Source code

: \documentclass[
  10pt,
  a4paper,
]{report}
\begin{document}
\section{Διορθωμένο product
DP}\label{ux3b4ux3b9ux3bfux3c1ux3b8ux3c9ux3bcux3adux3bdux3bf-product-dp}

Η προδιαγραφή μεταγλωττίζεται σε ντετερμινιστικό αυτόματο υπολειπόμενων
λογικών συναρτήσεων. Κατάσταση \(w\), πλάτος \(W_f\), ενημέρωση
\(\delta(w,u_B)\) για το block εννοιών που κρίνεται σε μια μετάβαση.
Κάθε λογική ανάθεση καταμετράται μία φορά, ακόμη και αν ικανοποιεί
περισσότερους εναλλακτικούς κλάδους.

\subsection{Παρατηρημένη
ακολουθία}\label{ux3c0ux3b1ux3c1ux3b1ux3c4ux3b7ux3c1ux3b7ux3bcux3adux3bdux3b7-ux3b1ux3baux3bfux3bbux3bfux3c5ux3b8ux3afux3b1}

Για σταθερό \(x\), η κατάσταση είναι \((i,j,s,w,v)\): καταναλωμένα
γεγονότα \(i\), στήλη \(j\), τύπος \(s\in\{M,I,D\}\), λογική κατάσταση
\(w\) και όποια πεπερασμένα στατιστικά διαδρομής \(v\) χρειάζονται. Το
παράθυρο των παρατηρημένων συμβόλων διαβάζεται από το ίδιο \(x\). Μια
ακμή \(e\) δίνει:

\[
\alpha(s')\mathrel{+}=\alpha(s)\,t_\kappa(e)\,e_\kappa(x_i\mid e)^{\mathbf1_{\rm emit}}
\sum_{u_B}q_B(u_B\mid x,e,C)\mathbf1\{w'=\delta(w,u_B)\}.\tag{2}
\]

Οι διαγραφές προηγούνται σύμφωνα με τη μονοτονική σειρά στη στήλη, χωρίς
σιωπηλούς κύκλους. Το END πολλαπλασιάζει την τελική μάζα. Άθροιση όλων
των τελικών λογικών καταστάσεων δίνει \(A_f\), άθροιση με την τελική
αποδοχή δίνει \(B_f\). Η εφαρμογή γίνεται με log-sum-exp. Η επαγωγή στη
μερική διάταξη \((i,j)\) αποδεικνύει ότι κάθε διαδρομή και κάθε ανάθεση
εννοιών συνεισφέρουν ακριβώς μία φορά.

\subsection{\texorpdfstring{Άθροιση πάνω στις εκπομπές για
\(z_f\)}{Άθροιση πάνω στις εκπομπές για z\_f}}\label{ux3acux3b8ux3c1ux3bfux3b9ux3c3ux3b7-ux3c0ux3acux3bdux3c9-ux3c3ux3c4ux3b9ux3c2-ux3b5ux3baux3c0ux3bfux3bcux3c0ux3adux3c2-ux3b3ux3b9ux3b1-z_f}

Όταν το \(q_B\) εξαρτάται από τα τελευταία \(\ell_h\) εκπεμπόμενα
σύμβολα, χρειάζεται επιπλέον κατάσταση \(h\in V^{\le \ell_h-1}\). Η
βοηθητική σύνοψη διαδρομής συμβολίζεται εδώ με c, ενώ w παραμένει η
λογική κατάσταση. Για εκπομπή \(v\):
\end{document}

========================================

• [Task description] Retype the records exactly.

• [Output below]
Source code

: \documentclass[
  10pt,
  a4paper,
]{report}
\begin{document}
\section{Διορθωμένο product
DP}\label{ux3b4ux3b9ux3bfux3c1ux3b8ux3c9ux3bcux3adux3bdux3bf-product-dp}

Η προδιαγραφή μεταγλωττίζεται σε ντετερμινιστικό αυτόματο υπολειπόμενων
λογικών συναρτήσεων. Κατάσταση \(w\), πλάτος \(W_f\), ενημέρωση
\(\delta(w,u_B)\) για το block εννοιών που κρίνεται σε μια μετάβαση.
Κάθε λογική ανάθεση καταμετράται μία φορά, ακόμη και αν ικανοποιεί
περισσότερους εναλλακτικούς κλάδους.

\subsection{Παρατηρημένη
ακολουθία}\label{ux3c0ux3b1ux3c1ux3b1ux3c4ux3b7ux3c1ux3b7ux3bcux3adux3bdux3b7-ux3b1ux3baux3bfux3bbux3bfux3c5ux3b8ux3afux3b1}

Για σταθερό \(x\), η κατάσταση είναι \((i,j,s,w,v)\): καταναλωμένα
γεγονότα \(i\), στήλη \(j\), τύπος \(s\in\{M,I,D\}\), λογική κατάσταση
\(w\) και όποια πεπερασμένα στατιστικά διαδρομής \(v\) χρειάζονται. Το
παράθυρο των παρατηρημένων συμβόλων διαβάζεται από το ίδιο \(x\). Μια
ακμή \(e\) δίνει:

\[
\alpha(s')\mathrel{+}=\alpha(s)\,t_\kappa(e)\,e_\kappa(x_i\mid e)^{\mathbf1_{\rm emit}}
\sum_{u_B}q_B(u_B\mid x,e,C)\mathbf1\{w'=\delta(w,u_B)\}.\tag{2}
\]

Οι διαγραφές προηγούνται σύμφωνα με τη μονοτονική σειρά στη στήλη, χωρίς
σιωπηλούς κύκλους. Το END πολλαπλασιάζει την τελική μάζα. Άθροιση όλων
των τελικών λογικών καταστάσεων δίνει \(A_f\), άθροιση με την τελική
αποδοχή δίνει \(B_f\). Η εφαρμογή γίνεται με log-sum-exp. Η επαγωγή στη
μερική διάταξη \((i,j)\) αποδεικνύει ότι κάθε διαδρομή και κάθε ανάθεση
εννοιών συνεισφέρουν ακριβώς μία φορά.

\subsection{\texorpdfstring{Άθροιση πάνω στις εκπομπές για
\(z_f\)}{Άθροιση πάνω στις εκπομπές για z\_f}}\label{ux3acux3b8ux3c1ux3bfux3b9ux3c3ux3b7-ux3c0ux3acux3bdux3c9-ux3c3ux3c4ux3b9ux3c2-ux3b5ux3baux3c0ux3bfux3bcux3c0ux3adux3c2-ux3b3ux3b9ux3b1-z_f}

Όταν το \(q_B\) εξαρτάται από τα τελευταία \(\ell_h\) εκπεμπόμενα
σύμβολα, χρειάζεται επιπλέον κατάσταση \(h\in V^{\le \ell_h-1}\). Η
βοηθητική σύνοψη διαδρομής συμβολίζεται εδώ με c, ενώ w παραμένει η
λογική κατάσταση. Για εκπομπή \(v\):
\end{document}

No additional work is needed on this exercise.